CatalogueOfLife / general

The Catalogue of Life
49 stars 5 forks source link

COL database dumps all broken? #80

Closed sckott closed 3 years ago

sckott commented 3 years ago

(sorry if this is the wrong place to ask, but it seems rather important)

All COL database dump links from http://www.catalogueoflife.org/DCA_Export/archive.php seem to be broken. That is, trying to download them they all fail whether in browser or via curl, etc. Any thoughts? I've also emailed sp2000@sp2000.org

mdoering commented 3 years ago

Hi Scott, I suspect they have never been created. But I'll check with Naturalis. We keep all annual editions in both dwca and mysql dump format here: https://download.catalogue.life/col/

But that currently does not include the new releases since earlier this year which we will add in a few weeks. Be aware that the monthly releases from this year so far have used temporary ids (mostly UUIDs) which will differ from release to release for changed groups. The identifiers in current use by http://www.catalogueoflife.org/col/ are created by the old PHP software hashing the names and some other information. They do not exist in the release in ChecklistBank.

Only with the next release and full migration of the new portal and COL ChecklistBank to the regular domain catalogueoflife.org we will start issuing stable ids again. This is targeted for early/mid december.

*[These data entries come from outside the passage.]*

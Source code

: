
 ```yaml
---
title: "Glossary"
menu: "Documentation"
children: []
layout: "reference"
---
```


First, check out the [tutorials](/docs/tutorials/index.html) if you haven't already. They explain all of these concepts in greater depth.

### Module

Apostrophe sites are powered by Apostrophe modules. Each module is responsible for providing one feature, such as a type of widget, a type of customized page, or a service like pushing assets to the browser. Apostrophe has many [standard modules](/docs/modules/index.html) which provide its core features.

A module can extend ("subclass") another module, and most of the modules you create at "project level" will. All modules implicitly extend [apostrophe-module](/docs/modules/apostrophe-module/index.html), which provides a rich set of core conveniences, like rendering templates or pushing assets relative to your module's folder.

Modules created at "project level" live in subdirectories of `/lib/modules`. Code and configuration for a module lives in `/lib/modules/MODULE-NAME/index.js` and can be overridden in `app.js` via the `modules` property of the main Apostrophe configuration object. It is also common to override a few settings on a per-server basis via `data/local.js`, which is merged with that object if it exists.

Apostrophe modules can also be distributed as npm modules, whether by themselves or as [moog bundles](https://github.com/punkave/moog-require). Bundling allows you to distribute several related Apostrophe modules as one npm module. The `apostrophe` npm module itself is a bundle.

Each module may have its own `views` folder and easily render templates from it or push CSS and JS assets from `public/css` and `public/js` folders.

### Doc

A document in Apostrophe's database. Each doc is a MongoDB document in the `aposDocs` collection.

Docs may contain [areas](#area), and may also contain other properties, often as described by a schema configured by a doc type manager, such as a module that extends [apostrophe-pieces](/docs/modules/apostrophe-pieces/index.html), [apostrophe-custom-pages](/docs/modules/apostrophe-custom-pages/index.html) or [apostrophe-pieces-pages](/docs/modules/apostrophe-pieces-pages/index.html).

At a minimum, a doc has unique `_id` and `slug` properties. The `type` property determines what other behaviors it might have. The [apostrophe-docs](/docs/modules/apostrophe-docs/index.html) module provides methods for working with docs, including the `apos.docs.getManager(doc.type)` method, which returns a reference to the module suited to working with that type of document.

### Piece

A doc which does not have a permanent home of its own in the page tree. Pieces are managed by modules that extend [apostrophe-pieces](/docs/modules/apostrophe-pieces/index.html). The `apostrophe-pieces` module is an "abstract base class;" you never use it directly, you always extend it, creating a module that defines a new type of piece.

mdoering commented 3 years ago

Note: I will start work on an DwC-A and ColDP export for any dataset in ChecklistBank next week. I will put those files for all COL releases in CLB into the download area then.

sckott commented 3 years ago

Thanks! The downloads from that DCA_Export/archive.php site did used to work when I set up this project https://github.com/sckott/col-sql to convert COL mysql to sqlite to be able to more easily use within R so users don't have to install mysql

October 6th is the day the downloads from that site stopped working https://github.com/sckott/col-sql/actions?page=2 -

However, just checked and the monthly downloads are working again as of yesterday (after I opened this issue) - see https://github.com/sckott/col-sql/actions/runs/356878161

Sounds like I shouldn't be using monthly dumps though since they have temporary ids. I'll switch to using the latest annual for now. And switch back to monthly after stable ids are available again - assuming monthly dumps will be supplied

mdoering commented 3 years ago

The monthly dwca and db dumps from both the DCA_Export/archive.php site and https://download.catalogue.life/col/ are based on the final mysql which has "converted" hashed IDs, so they are the ones in use on catalogueoflife.org and are stable. You can use them safely. In fact the mysql dumps should be exactly the same from both sites.

The only problem with IDs are actually in COL ChecklistBank. We move the data from there to the MySQL database and this conversion step creates the old, hased IDs.

sckott commented 3 years ago

okay, thanks!